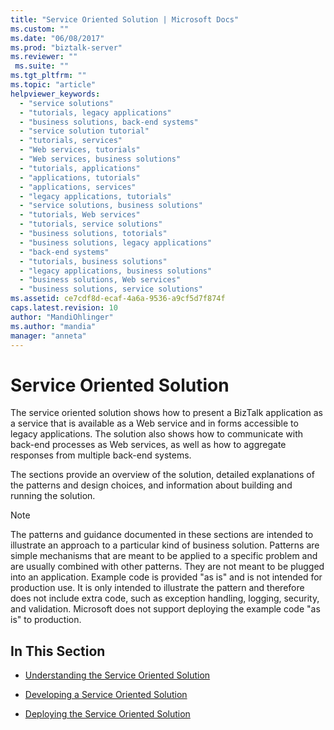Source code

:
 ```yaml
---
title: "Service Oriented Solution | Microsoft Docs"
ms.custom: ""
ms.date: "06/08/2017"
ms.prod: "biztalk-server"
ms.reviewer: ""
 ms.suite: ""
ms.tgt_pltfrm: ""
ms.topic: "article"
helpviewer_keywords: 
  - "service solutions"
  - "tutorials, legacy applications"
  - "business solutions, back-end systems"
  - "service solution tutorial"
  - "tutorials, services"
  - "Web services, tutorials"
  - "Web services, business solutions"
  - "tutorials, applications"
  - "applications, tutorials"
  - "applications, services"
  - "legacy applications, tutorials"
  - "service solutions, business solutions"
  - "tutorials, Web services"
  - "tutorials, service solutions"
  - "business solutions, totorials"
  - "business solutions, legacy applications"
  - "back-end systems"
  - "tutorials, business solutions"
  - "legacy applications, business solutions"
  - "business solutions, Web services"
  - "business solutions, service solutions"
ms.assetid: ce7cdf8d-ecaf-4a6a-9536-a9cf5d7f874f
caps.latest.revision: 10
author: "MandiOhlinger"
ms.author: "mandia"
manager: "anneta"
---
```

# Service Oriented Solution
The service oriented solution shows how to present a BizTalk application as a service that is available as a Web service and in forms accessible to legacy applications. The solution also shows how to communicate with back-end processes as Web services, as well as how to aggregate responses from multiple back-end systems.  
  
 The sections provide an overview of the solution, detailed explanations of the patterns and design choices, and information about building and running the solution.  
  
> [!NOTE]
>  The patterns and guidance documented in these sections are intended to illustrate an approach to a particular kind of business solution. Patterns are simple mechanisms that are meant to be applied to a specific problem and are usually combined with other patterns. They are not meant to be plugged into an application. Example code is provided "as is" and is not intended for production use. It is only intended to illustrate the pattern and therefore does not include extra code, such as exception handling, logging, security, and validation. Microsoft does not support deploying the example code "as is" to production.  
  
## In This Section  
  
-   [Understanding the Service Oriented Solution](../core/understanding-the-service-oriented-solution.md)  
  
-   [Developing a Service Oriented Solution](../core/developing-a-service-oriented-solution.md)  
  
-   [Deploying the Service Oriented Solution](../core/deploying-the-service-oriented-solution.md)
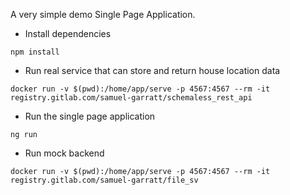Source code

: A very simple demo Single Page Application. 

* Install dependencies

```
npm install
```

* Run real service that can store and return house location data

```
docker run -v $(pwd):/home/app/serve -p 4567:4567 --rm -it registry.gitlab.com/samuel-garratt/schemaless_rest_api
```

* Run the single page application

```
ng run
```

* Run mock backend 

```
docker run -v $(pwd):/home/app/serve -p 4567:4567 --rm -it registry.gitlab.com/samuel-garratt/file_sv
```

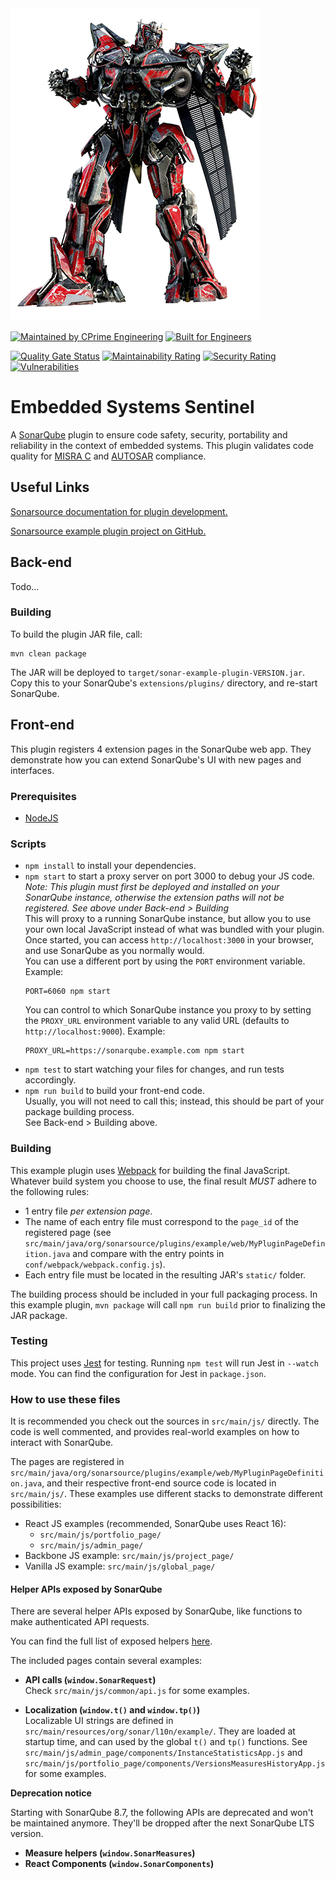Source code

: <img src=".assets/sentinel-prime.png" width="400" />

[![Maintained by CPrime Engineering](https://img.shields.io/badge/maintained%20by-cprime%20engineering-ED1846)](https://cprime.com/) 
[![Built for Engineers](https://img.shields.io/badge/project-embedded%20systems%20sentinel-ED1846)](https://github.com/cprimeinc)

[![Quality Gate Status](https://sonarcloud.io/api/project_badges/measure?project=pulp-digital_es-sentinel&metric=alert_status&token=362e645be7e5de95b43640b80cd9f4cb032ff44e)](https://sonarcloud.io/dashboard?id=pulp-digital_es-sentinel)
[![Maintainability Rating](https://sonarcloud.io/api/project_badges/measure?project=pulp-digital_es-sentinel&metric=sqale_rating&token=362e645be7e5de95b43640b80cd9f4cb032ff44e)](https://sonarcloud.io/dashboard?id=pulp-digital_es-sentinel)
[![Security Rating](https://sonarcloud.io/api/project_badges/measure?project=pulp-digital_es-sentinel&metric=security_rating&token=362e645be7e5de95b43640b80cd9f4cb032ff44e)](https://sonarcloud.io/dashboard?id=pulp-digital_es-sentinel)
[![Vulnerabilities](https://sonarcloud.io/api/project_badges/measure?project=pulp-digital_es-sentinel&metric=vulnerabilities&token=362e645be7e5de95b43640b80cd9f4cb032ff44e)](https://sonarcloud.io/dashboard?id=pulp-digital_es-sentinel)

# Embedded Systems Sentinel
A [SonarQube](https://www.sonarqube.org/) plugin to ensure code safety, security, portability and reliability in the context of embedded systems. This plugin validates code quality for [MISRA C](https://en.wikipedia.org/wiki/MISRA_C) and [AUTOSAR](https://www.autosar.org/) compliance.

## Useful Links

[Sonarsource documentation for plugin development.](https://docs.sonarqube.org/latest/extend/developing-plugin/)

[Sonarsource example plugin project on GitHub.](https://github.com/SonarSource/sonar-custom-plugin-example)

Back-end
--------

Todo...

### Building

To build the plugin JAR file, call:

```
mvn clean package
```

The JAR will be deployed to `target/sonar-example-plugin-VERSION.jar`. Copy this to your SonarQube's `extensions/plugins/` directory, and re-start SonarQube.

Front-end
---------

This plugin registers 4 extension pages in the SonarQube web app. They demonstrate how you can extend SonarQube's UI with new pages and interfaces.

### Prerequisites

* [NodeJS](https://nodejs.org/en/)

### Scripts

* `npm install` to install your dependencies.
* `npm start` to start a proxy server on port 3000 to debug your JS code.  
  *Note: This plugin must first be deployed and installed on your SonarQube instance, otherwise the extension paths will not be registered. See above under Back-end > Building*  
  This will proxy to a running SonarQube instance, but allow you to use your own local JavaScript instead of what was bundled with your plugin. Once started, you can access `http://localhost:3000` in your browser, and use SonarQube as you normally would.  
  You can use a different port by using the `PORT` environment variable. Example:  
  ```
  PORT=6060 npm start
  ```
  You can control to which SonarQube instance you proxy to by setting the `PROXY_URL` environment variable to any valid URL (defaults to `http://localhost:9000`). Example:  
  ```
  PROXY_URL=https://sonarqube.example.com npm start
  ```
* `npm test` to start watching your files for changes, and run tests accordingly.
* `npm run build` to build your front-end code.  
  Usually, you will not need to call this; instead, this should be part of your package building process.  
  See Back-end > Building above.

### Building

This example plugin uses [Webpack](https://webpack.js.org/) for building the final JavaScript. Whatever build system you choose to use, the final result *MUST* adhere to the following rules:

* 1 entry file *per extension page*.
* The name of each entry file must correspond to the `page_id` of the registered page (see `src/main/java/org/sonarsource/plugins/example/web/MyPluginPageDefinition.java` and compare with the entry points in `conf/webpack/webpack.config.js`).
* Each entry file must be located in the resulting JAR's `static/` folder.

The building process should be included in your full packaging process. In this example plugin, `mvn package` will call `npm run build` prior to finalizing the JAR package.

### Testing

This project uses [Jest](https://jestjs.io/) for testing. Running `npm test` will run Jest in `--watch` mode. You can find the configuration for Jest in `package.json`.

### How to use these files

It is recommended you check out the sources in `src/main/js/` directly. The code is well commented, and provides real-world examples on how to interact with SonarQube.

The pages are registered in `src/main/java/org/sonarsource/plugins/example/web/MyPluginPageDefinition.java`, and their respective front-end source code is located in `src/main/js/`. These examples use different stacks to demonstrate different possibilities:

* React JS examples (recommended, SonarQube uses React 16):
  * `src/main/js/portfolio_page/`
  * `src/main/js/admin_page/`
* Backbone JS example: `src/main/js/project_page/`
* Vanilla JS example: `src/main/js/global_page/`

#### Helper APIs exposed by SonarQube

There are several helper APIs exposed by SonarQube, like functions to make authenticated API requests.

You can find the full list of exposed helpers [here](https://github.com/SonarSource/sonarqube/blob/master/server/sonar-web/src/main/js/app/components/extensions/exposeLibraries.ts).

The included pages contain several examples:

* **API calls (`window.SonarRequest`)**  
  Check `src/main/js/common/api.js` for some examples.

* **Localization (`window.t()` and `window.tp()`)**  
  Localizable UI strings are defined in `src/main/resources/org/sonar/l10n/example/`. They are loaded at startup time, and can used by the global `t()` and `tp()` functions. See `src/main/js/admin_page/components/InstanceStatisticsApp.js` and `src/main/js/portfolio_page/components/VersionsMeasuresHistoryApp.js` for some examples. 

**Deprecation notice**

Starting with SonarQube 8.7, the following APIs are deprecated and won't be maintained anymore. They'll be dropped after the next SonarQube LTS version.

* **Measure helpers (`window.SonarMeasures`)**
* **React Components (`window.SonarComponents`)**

...

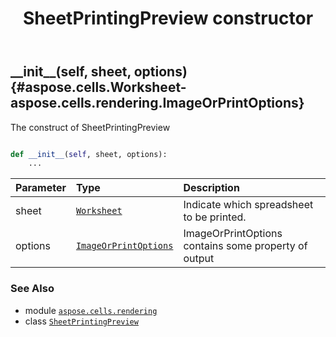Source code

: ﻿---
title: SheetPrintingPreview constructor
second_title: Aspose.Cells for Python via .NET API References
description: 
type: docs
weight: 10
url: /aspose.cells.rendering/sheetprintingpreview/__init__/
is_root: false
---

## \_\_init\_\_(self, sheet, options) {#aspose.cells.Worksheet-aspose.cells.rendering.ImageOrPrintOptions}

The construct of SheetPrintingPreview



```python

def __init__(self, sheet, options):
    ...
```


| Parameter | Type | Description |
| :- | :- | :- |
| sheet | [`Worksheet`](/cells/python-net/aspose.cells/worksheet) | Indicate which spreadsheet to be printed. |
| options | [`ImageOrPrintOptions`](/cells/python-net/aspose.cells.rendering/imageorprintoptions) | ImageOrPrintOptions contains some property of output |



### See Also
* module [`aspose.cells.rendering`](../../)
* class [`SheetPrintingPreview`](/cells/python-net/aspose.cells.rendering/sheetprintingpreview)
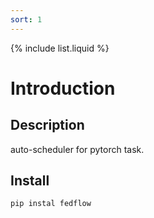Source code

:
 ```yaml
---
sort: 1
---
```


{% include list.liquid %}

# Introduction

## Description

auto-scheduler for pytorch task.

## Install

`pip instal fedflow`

§ Your objective
Read the entries and select each line where the word "full" is found.

§ Response for this exercise
The building process should be included in your full packaging process. In this example plugin, `mvn package` will call `npm run build` prior to finalizing the JAR package.
You can find the full list of exposed helpers [here](https://github.com/SonarSource/sonarqube/blob/master/server/sonar-web/src/main/js/app/components/extensions/exposeLibraries.ts).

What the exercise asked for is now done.